--- PROBLEM DETAILS ---
Pull every line that holds the word "graph" from the entries.

Collected data
☆ ☆ ☆ ☆
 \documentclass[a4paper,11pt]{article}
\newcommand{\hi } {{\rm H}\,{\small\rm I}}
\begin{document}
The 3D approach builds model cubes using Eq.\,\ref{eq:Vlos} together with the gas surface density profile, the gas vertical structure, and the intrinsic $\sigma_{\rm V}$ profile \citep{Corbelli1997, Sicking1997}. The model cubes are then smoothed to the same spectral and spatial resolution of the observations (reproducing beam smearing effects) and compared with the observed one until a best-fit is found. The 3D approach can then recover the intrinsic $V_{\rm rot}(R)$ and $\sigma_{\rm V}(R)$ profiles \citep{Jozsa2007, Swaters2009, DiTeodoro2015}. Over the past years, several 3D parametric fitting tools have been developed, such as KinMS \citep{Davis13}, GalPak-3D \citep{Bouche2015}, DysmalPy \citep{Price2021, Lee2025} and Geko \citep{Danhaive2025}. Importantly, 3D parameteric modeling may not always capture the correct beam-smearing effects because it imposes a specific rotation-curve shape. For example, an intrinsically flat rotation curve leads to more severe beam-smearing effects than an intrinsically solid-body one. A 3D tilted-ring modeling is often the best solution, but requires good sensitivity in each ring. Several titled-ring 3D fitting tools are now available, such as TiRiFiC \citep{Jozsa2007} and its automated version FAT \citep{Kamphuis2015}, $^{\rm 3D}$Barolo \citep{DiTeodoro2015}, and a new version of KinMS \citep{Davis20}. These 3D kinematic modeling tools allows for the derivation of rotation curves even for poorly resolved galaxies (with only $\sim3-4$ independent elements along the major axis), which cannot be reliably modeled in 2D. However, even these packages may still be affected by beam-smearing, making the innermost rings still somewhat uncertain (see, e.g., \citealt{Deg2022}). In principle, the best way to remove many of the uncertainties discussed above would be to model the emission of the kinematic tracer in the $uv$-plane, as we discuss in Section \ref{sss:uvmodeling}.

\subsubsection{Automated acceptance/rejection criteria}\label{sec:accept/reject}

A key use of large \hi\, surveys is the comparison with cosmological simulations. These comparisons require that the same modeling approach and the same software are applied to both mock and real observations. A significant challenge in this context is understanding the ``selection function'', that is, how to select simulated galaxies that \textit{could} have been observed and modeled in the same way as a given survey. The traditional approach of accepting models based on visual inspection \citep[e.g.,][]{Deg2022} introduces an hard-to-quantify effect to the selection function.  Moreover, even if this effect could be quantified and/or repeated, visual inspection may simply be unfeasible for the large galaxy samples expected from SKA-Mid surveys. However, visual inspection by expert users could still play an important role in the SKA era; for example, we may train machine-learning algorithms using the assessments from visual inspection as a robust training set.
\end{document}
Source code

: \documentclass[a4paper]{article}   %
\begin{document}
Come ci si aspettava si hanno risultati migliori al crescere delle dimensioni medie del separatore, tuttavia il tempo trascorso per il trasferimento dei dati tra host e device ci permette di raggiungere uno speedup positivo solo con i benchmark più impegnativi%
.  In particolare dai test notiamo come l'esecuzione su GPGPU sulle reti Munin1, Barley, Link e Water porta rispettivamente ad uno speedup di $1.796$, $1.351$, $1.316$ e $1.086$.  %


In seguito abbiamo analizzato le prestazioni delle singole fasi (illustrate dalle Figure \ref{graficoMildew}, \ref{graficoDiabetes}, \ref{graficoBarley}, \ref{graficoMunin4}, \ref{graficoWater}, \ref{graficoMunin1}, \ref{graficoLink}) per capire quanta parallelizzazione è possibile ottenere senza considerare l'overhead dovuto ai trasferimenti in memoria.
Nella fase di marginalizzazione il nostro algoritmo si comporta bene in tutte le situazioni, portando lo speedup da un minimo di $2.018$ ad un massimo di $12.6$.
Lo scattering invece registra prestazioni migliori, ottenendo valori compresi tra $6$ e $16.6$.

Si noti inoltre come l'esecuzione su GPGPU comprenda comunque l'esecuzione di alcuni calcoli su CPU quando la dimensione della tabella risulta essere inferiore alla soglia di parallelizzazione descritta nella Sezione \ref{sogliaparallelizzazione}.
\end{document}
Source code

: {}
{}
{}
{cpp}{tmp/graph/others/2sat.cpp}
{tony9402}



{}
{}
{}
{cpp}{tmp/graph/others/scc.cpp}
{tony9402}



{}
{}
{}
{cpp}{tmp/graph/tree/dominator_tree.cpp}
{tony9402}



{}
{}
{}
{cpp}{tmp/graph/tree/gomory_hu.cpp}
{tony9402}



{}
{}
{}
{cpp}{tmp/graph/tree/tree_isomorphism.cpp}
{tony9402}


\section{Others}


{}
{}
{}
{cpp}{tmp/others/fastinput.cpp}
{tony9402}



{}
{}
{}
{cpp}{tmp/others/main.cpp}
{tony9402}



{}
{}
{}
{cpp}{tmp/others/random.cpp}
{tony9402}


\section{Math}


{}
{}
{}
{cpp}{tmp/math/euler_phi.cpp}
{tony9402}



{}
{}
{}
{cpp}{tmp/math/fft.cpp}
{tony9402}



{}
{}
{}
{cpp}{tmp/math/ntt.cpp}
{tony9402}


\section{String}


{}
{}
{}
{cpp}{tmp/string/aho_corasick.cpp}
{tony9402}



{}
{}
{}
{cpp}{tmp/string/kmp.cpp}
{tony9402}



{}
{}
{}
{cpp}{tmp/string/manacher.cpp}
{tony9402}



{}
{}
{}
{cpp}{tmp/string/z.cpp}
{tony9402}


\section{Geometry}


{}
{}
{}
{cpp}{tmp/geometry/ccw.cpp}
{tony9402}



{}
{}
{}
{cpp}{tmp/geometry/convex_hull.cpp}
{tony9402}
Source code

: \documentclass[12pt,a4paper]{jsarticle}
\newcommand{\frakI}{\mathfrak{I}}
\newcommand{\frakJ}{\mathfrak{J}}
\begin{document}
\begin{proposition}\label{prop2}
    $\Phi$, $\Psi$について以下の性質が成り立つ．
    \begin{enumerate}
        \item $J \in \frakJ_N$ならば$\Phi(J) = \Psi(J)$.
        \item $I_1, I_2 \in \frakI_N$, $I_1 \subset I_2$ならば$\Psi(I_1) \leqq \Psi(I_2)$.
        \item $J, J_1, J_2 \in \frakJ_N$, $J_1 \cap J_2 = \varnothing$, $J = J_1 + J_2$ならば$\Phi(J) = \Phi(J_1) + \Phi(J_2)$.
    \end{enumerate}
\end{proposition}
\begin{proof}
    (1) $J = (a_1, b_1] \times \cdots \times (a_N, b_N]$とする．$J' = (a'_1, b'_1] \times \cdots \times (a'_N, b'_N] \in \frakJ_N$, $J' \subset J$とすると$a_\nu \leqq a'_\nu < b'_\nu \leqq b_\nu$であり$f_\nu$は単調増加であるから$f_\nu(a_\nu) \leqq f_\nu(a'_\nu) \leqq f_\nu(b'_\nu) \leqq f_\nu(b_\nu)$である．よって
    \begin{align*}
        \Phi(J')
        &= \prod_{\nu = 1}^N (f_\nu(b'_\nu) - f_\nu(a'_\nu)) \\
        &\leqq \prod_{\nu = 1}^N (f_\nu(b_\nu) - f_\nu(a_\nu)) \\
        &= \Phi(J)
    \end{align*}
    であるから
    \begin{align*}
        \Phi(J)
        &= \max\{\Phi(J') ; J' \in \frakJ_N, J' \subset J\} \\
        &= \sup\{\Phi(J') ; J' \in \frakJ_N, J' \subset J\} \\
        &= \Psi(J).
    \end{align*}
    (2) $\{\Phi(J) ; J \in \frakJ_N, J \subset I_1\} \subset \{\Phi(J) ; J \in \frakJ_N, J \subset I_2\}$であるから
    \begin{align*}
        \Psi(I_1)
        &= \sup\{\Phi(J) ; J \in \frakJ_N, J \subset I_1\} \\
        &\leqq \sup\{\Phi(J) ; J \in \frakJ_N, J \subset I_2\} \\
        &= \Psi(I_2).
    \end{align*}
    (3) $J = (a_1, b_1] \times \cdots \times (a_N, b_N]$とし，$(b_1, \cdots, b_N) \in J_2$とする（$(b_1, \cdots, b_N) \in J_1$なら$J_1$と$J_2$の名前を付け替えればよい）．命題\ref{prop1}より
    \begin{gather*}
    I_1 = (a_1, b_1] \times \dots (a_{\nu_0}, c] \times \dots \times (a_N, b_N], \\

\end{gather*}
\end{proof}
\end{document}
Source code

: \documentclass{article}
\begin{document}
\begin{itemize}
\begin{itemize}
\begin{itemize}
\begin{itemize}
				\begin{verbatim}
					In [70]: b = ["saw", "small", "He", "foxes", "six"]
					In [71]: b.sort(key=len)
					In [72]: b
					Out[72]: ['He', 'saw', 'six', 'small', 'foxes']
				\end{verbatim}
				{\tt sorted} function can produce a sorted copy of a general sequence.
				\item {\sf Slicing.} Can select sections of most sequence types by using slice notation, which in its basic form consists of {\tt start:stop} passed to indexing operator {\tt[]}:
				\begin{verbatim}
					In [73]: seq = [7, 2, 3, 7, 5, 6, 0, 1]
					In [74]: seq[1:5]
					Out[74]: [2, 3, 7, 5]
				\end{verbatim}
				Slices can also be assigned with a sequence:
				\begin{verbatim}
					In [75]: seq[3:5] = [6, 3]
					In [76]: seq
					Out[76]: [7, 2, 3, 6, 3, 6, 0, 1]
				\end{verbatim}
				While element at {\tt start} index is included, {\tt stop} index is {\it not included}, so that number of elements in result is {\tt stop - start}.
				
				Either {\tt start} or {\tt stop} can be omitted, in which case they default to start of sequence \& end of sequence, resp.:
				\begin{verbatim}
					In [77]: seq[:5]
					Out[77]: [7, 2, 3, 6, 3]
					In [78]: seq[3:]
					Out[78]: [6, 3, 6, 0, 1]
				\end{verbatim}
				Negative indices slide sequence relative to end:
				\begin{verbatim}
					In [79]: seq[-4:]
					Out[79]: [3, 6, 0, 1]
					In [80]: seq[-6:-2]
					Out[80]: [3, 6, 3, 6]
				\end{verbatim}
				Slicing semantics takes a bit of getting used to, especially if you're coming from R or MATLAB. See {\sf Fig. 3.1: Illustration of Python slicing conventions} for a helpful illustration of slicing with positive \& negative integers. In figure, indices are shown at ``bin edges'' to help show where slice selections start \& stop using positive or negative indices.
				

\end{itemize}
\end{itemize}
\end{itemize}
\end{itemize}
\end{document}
☆ ☆ ☆ ☆
--- WORKED SOLUTION ---
{cpp}{tmp/graph/others/2sat.cpp}
{cpp}{tmp/graph/others/scc.cpp}
{cpp}{tmp/graph/tree/dominator_tree.cpp}
{cpp}{tmp/graph/tree/gomory_hu.cpp}
{cpp}{tmp/graph/tree/tree_isomorphism.cpp}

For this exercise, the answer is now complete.